Pada masa itu panjat pinang biasa diadakan setiap 31 Agustus untuk merayakan hari ulang tahun Ratu Belanda, Wilhelmina. Tidak hanya itu, masyarakat Belanda juga mengadakan lomba ini saat mereka memiliki acara penting seperti pernikahan, hajatan, dan lain-lain.

Dulu para penjajah memasang batang pohon pinang yang telah dilumuri minyak atau oli di sebuah tanah lapang. Bedanya pada masa itu hadiah yang diperebutkan adalah bahan pokok seperti beras, roti, gula, tepung, dan pakaian. Barang tersebut adalah sebuah kemewahan bagi masyarakat Indonesia yang saat itu hidup serba kekurangan. Sementara masyarakat Indonesia bersusah payah memanjat dan meraih hadiah, orang-orang Belanda hanya menonton dari bawah. Mereka menganggap hal ini sebagai lelucon dan menertawakan ketika ada orang yang terjatuh. Itulah kenapa sebenarnya banyak orang yang menentang lomba panjat pinang diadakan di Indonesia.

Banyak orang menganggap bahwa panjat pinang hanya membawa kenangan buruk di masa penjajahan. Masa-masa di mana kita, bangsa Indonesia ditindas dan ditertawakan oleh bangsa lain. Ada juga yang menilai bahwa panjat pinang sebenarnya mengukuhkan strata sosial yang ada di masyarakat. Namun tidak sedikit yang menilai bahwa panjat pinang diadakan untuk meneladani perjuangan bangsa Indonesia melawan penjajah. Dengan mengambil makna kekompakan dan kebersamaan, panjat pinang memiliki arti untuk mengenang jasa para pahlawan yang telah berjuang merebut kemerdekaan Republik Indonesia.

 

Permainan Engrang

Engrang merupakan permainan yang menggunakan galah bambu yang diperlengkapi dengan tangga sebagai tempat berdiri, atau tali pengikat untuk diikatkan ke kaki, untuk tujuan berjalan selama naik di atas ketinggian normal.

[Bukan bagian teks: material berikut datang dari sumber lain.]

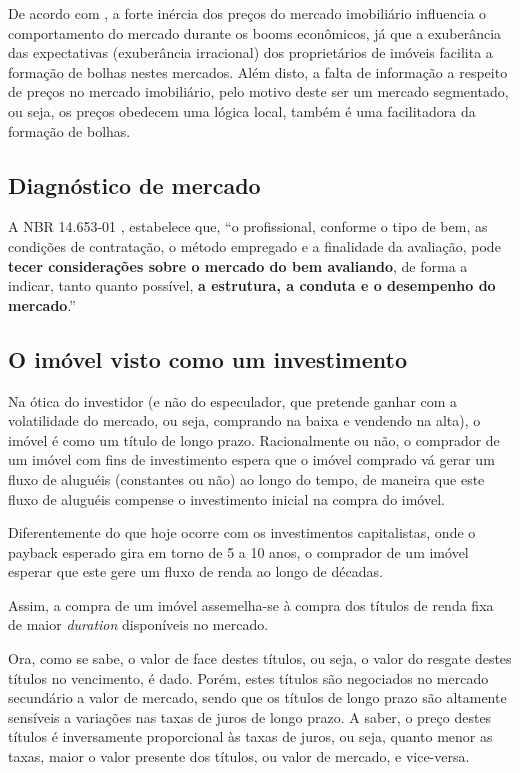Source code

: \documentclass[
	12pt,				%
	oneside,			%
	a4paper,			%
	chapter=TITLE,		%
	section=TITLE,		%
	english,			%
	brazil				%
	]{abntex2}
\begin{document}
De acordo com \textcites{ADAMS201038}[3]{ADAMS201038}, a forte inércia
dos preços do mercado imobiliário influencia o comportamento do mercado
durante os booms econômicos, já que a exuberância das expectativas
(exuberância irracional) dos proprietários de imóveis facilita a
formação de bolhas nestes mercados. Além disto, a falta de informação a
respeito de preços no mercado imobiliário, pelo motivo deste ser um
mercado segmentado, ou seja, os preços obedecem uma lógica local, também
é uma facilitadora da formação de bolhas.

\subsection{Diagnóstico de mercado}\label{diagnuxf3stico-de-mercado}

A NBR 14.653-01 \autocite*[12]{NBR1465301}, estabelece que, ``o
profissional, conforme o tipo de bem, as condições de contratação, o
método empregado e a finalidade da avaliação, pode \textbf{tecer
considerações sobre o mercado do bem avaliando}, de forma a indicar,
tanto quanto possível, \textbf{a estrutura, a conduta e o desempenho do
mercado}.''

\subsection{O imóvel visto como um
investimento}\label{o-imuxf3vel-visto-como-um-investimento}

Na ótica do investidor (e não do especulador, que pretende ganhar com a
volatilidade do mercado, ou seja, comprando na baixa e vendendo na
alta), o imóvel é como um título de longo prazo. Racionalmente ou não, o
comprador de um imóvel com fins de investimento espera que o imóvel
comprado vá gerar um fluxo de aluguéis (constantes ou não) ao longo do
tempo, de maneira que este fluxo de aluguéis compense o investimento
inicial na compra do imóvel.

Diferentemente do que hoje ocorre com os investimentos capitalistas,
onde o payback esperado gira em torno de 5 a 10 anos, o comprador de um
imóvel esperar que este gere um fluxo de renda ao longo de décadas.

Assim, a compra de um imóvel assemelha-se à compra dos títulos de renda
fixa de maior \emph{duration} disponíveis no mercado.

Ora, como se sabe, o valor de face destes títulos, ou seja, o valor do
resgate destes títulos no vencimento, é dado. Porém, estes títulos são
negociados no mercado secundário a valor de mercado, sendo que os
títulos de longo prazo são altamente sensíveis a variações nas taxas de
juros de longo prazo. A saber, o preço destes títulos é inversamente
proporcional às taxas de juros, ou seja, quanto menor as taxas, maior o
valor presente dos títulos, ou valor de mercado, e vice-versa.
\end{document}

Lomba tersebut memiliki makna menghina atau mengejak kolonialisme Belanda yang tubuhnya tinggi (jangkung). Mereka main engrang untuk mengejek orang jangkung. Orang Indonesia pun menggunakan egrang agar terlihat tinggi seperti orang Belanda. Namun permainan ini sudah jarang ditemui saat perlombaan HUT RI.

Makna dari permainan engrang juga menyiratkan bahwa anak-anak harus mampu berdiri di atas tanah airnya sendiri, tanpa harus takut dengan bangsa lain.

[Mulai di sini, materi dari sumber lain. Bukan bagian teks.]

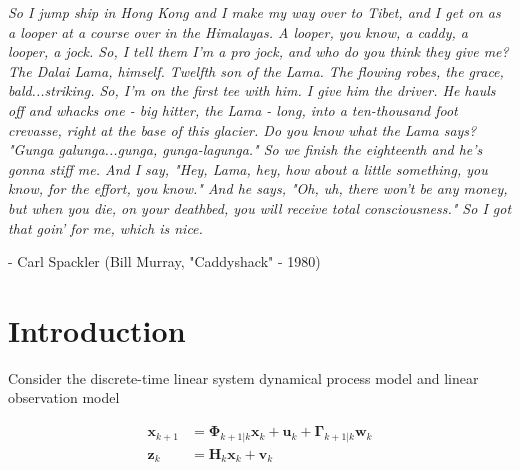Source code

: \documentclass[12pt]{article}
\begin{document}
\clearpage



\begin{adjustwidth}{1in}{1in}
    \vspace*{\fill}
    
    \textit{
        So I jump ship in Hong Kong and I make my way over to Tibet, and I get on as a
        looper at a course over in the Himalayas.
        A looper, you know, a caddy, a looper, a jock. So, I tell them I'm a pro jock,
        and who do you think they give me? The Dalai Lama, himself. Twelfth son of the Lama.
        The flowing robes, the grace, bald...striking. So, I'm on the first tee with him.
        I give him the driver. He hauls off and whacks one - big hitter, the Lama - long,
        into a ten-thousand foot crevasse, right at the base of this glacier.
        Do you know what the Lama says? "Gunga galunga...gunga, gunga-lagunga."
        So we finish the eighteenth and he's gonna stiff me. And I say, "Hey, Lama, hey,
        how about a little something, you know, for the effort, you know."
        And he says, "Oh, uh, there won't be any money, but when you die, on your deathbed,
        you will receive total consciousness." So I got that goin' for me, which is nice.
    }
    
    - Carl Spackler (Bill Murray, "Caddyshack" - 1980)
    
    \vfill
\end{adjustwidth}



\clearpage



\tableofcontents



\clearpage



\section{Introduction}

Consider the discrete-time linear system dynamical process model and linear observation model

\begin{equation*}
    \begin{aligned}
        \mathbf{x}_{k+1} &= \mathbf{\Phi}_{k+1|k} \mathbf{x}_k + \mathbf{u}_k + \mathbf{\Gamma}_{k+1|k} \mathbf{w}_k \\
        \mathbf{z}_k &= \mathbf{H}_k \mathbf{x}_k + \mathbf{v}_k
    \end{aligned}
\end{equation*}
\end{document}
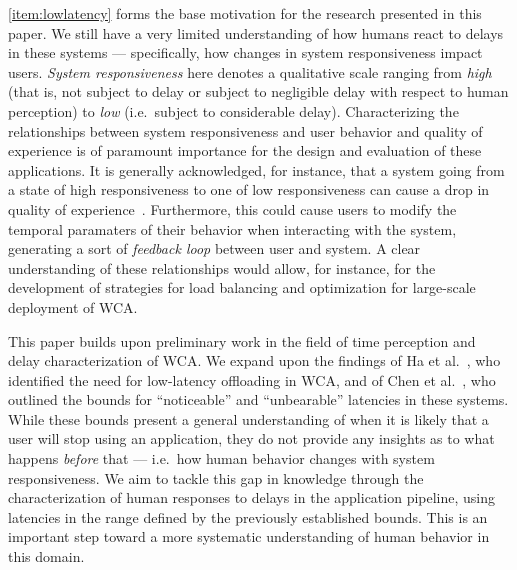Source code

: \cref{item:lowlatency} forms the base motivation for the research presented in this paper.
We still have a very limited understanding of how humans react to delays in these systems --- specifically, how changes in system responsiveness impact users.
\emph{System responsiveness} here denotes a qualitative scale ranging from \emph{high} (that is, not subject to delay or subject to negligible delay with respect to human perception) to \emph{low} (i.e.\ subject to considerable delay).
Characterizing the relationships between system responsiveness and user behavior and quality of experience is of paramount importance for the design and evaluation of these applications.
It is generally acknowledged, for instance, that a system going from a state of high responsiveness to one of low responsiveness can cause a drop in quality of experience~\cite{dabrowsky:2011:40years}. 
Furthermore, this could cause users to modify the temporal paramaters of their behavior when interacting with the system, generating a sort of \emph{feedback loop} between user and system.
A clear understanding of these relationships would allow, for instance, for the development of strategies for load balancing and optimization for large-scale deployment of WCA.\@

This paper builds upon preliminary work in the field of time perception and delay characterization of WCA.\@
We expand upon the findings of Ha et al.~\cite{Ha:TowardsWearableCogAssist}, who identified the need for low-latency offloading in WCA, and of Chen et al.~\cite{Chen:AnEmpiricalStudyOfLatency}, who outlined the bounds for ``noticeable'' and ``unbearable'' latencies in these systems.
While these bounds present a general understanding of when it is likely that a user will stop using an application, they do not provide any insights as to what happens \emph{before} that --- i.e.\ how human behavior changes with system responsiveness.
We aim to tackle this gap in knowledge through the characterization of human responses to delays in the application pipeline, using latencies in the range defined by the previously established bounds.
This is an important step toward a more systematic understanding of human behavior in this domain.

Setelah mengetahui makna filosofis yang terkandung dalam ragam permainan tradisional, maka diharapkan setiap kali merayakan kemerdekaan dengan mengikuti berbagai perlombaan, tak hanya sekedar euforia yang kita rasakan, tetapi juga dapat menghayati makna dari semua perlombaan yang didasarkan atas sulitnya perjuangan menggapai kemerdekaan.

Makna yang terkandung dalam permainan tradisional perlu dipupuk dan dikembangkan untuk memperkuat karakter dan jati diri bangsa di tengah arus globalisasi budaya yang tanpa sekat ini.